Based on the results presented in this section, it was concluded that the mixture with 20% excess Mg and 30 wt% NaCl is promising. According to the Scherrer analysis, the crystallite size of the products obtained by combustion of this mixture after leaching is 40 nm. This value is comparable with prior results on magnesiothermic synthesis of ZrB2 (75 nm [43], 25 nm [12]).

Figure 23 shows an SEM image of the leached combustion products of ZrO₂/B₂O₃/Mg/NaCl mixture with 20% excess Mg and 30 wt% NaCl. It is seen that the obtained ZrB₂ powder consists of nanoscale polycrystalline particles.
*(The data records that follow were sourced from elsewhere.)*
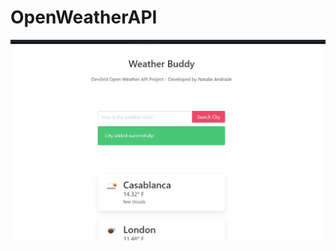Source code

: # OpenWeatherAPI

![alt text](https://raw.githubusercontent.com/andradenatalie/OpenWeatherAPI/main/Prints/added_city.jpg)
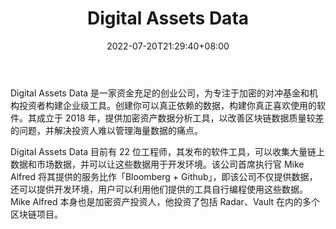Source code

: ﻿---
weight: 
title: "Digital Assets Data"
description: "Digital Assets Data 是一家资金充足的创业公司，为专注于加密的对冲基金和机构投资者构建企业级工具。创建你可以真正依赖的数据，构建你真正喜欢使用的软件。"
date: 2022-07-20T21:29:40+08:00
lastmod: 2022-07-20T15:15:40+08:00
draft: false
authors: ["Cindy"]
featuredImage: "digital-assets-data.jpg"
link: "https://nydig.com/"
tags: ["数据分析","Digital Assets Data"]
categories: ["navigation"]
navigation: ["数据分析"]
lightgallery: true
toc: true
pinned: false
recommend: false
recommend1: false
---
Digital Assets Data 是一家资金充足的创业公司，为专注于加密的对冲基金和机构投资者构建企业级工具。创建你可以真正依赖的数据，构建你真正喜欢使用的软件。其成立于 2018 年，提供加密资产数据分析工具，以改善区块链数据质量较差的问题，并解决投资人难以管理海量数据的痛点。

 Digital Assets Data 目前有 22 位工程师，其发布的软件工具，可以收集大量链上数据和市场数据，并可以让这些数据用于开发环境。该公司首席执行官 Mike Alfred 将其提供的服务比作「Bloomberg + Github」，即该公司不仅提供数据，还可以提供开发环境，用户可以利用他们提供的工具自行编程使用这些数据。Mike Alfred 本身也是加密资产投资人，他投资了包括 Radar、Vault 在内的多个区块链项目。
Note that polycrystalline particles sinter more rapidly than single-crystal particles [60]. It should also be noted that the decrease in the particle size due to the addition of NaCl may also have a negative consequence, viz., the faster oxidation of smaller ZrB₂ particles during leaching and drying.

Figure 23

SEM image of the leached combustion products of ZrO₂/B₂O₃/Mg/NaCl mixture with 20% excess Mg and 30 wt% NaCl

Conclusions

The addition of MgO to the stoichiometric ZrO₂/B₂O₃/Mg mixture cannot decrease sticking of mixture to the bowl and grinding media during high-energy ball milling. The MgO addition also increases the amount of ZrO₂ (both monoclinic and cubic phases) in the combustion products.
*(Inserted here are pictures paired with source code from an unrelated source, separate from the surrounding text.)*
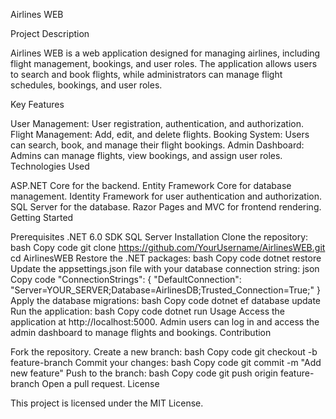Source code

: Airlines WEB

Project Description

Airlines WEB is a web application designed for managing airlines, including flight management, bookings, and user roles. The application allows users to search and book flights, while administrators can manage flight schedules, bookings, and user roles.

Key Features

User Management: User registration, authentication, and authorization.
Flight Management: Add, edit, and delete flights.
Booking System: Users can search, book, and manage their flight bookings.
Admin Dashboard: Admins can manage flights, view bookings, and assign user roles.
Technologies Used

ASP.NET Core for the backend.
Entity Framework Core for database management.
Identity Framework for user authentication and authorization.
SQL Server for the database.
Razor Pages and MVC for frontend rendering.
Getting Started

Prerequisites
.NET 6.0 SDK
SQL Server
Installation
Clone the repository:
bash
Copy code
git clone https://github.com/YourUsername/AirlinesWEB.git
cd AirlinesWEB
Restore the .NET packages:
bash
Copy code
dotnet restore
Update the appsettings.json file with your database connection string:
json
Copy code
"ConnectionStrings": {
  "DefaultConnection": "Server=YOUR_SERVER;Database=AirlinesDB;Trusted_Connection=True;"
}
Apply the database migrations:
bash
Copy code
dotnet ef database update
Run the application:
bash
Copy code
dotnet run
Usage
Access the application at http://localhost:5000.
Admin users can log in and access the admin dashboard to manage flights and bookings.
Contribution

Fork the repository.
Create a new branch:
bash
Copy code
git checkout -b feature-branch
Commit your changes:
bash
Copy code
git commit -m "Add new feature"
Push to the branch:
bash
Copy code
git push origin feature-branch
Open a pull request.
License

This project is licensed under the MIT License.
In contrast, the addition of NaCl dramatically decreases the amount of mixture stuck during mechanical activation. Milling the stoichiometric ZrO₂/B₂O₃/Mg mixture with NaCl for 1 min at a rotation speed of 1000 rpm enables a self-sustained combustion though pulsations of the front propagation are observed. Increasing the milling time to 10 min ensures a steady propagation. The combustion products include ZrB₂ and MgO as dominant phases, but ZrO₂ and Mg₃(BO₃)₂ are also present. The increase in NaCl concentration from 5 to 50% increases the amount of monoclinic zirconia, but decreases the amount of cubic zirconia in the products, which correlates with the decrease in the combustion temperature and with the ZrO₂–MgO phase diagram.

MASHS of mixtures with excess Mg and NaCl diluent produces promising materials. The addition of 20% excess Mg decreases the amount of ZrO₂ in the combustion products, while the addition of NaCl decreases the particle size of the products, which is beneficial for sintering. Leaching the combustion products of the mixture with 20% excess Mg and 30 wt% NaCl in 1 M HCl solution fully removes MgO and Mg₃(BO₃)₂ though the monoclinic and cubic phases of ZrO₂ are still present in the products. In the products obtained by combustion and leaching of the mixtures with 20% excess Mg and 10–30 wt% NaCl, the oxygen content is below 4 wt%.

Summarizing, the addition of 20% excess Mg and 30 wt% NaCl to the stoichiometric ZrO₂/B₂O₃/Mg mixture ensures effective mechanical activation, a steady self-sustained combustion, and a relatively small amount of zirconia in the combustion products. The obtained ZrB₂ powder consists of nanoscale polycrystalline particles.